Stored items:
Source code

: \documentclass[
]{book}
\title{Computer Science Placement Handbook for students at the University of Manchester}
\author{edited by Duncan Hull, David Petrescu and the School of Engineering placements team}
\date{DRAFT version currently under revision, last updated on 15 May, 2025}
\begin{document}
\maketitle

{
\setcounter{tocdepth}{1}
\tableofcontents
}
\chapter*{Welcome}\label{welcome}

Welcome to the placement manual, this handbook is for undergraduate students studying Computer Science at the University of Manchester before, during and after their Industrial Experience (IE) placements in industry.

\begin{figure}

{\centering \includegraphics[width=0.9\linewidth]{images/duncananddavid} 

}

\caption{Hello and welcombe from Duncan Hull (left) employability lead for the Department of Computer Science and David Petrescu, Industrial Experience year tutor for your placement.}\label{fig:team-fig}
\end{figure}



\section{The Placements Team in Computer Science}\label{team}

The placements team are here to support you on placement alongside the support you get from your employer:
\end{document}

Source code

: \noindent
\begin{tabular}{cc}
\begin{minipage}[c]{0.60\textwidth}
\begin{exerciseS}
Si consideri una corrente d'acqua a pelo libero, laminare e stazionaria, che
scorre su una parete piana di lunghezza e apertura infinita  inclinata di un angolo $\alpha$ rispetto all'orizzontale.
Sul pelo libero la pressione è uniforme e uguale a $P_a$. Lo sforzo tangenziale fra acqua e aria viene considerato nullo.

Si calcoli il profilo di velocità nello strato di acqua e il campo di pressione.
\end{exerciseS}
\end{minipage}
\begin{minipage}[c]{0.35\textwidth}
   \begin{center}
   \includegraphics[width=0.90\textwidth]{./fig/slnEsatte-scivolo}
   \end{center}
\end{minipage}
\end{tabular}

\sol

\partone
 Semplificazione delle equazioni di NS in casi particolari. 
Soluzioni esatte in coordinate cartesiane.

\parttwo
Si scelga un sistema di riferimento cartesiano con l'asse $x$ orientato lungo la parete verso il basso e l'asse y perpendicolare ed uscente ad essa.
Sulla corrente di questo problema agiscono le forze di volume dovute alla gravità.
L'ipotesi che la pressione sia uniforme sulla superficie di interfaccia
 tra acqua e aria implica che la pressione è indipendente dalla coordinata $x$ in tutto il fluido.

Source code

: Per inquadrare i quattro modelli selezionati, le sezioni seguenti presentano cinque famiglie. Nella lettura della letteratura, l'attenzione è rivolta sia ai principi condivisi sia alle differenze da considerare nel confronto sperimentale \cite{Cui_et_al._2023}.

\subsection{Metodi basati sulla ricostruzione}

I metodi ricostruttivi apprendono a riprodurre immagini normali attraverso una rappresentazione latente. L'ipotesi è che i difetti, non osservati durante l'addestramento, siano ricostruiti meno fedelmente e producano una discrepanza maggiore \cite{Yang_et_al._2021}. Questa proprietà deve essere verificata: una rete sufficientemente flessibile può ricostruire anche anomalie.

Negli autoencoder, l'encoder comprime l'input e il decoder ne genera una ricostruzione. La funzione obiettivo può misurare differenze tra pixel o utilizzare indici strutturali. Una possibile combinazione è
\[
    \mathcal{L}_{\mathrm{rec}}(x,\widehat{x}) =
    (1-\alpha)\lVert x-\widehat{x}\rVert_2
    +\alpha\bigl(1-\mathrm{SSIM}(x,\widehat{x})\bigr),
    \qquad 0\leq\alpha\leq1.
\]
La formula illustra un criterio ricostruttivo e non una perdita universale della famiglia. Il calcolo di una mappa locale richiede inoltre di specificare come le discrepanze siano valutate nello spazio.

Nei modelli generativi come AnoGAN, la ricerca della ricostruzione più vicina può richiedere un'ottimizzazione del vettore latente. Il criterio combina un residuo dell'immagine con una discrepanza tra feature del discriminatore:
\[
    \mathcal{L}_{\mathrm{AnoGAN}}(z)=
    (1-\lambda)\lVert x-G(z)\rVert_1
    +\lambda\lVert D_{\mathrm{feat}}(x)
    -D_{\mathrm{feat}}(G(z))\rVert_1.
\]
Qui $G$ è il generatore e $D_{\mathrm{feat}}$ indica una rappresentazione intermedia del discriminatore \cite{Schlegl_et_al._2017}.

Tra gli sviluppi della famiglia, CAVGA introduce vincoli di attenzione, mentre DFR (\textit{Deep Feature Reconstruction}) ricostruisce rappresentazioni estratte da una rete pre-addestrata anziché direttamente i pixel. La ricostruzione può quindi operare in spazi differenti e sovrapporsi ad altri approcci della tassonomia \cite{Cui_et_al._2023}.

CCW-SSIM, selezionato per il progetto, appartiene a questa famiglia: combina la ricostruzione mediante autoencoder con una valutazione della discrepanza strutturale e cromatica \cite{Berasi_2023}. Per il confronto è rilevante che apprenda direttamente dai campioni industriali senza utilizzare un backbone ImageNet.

REQUIREMENT -
Go line by line through the records and copy those that contain the word "team".

WRITTEN ANSWER -
\author{edited by Duncan Hull, David Petrescu and the School of Engineering placements team}
\caption{Hello and welcombe from Duncan Hull (left) employability lead for the Department of Computer Science and David Petrescu, Industrial Experience year tutor for your placement.}\label{fig:team-fig}
\section{The Placements Team in Computer Science}\label{team}
The placements team are here to support you on placement alongside the support you get from your employer:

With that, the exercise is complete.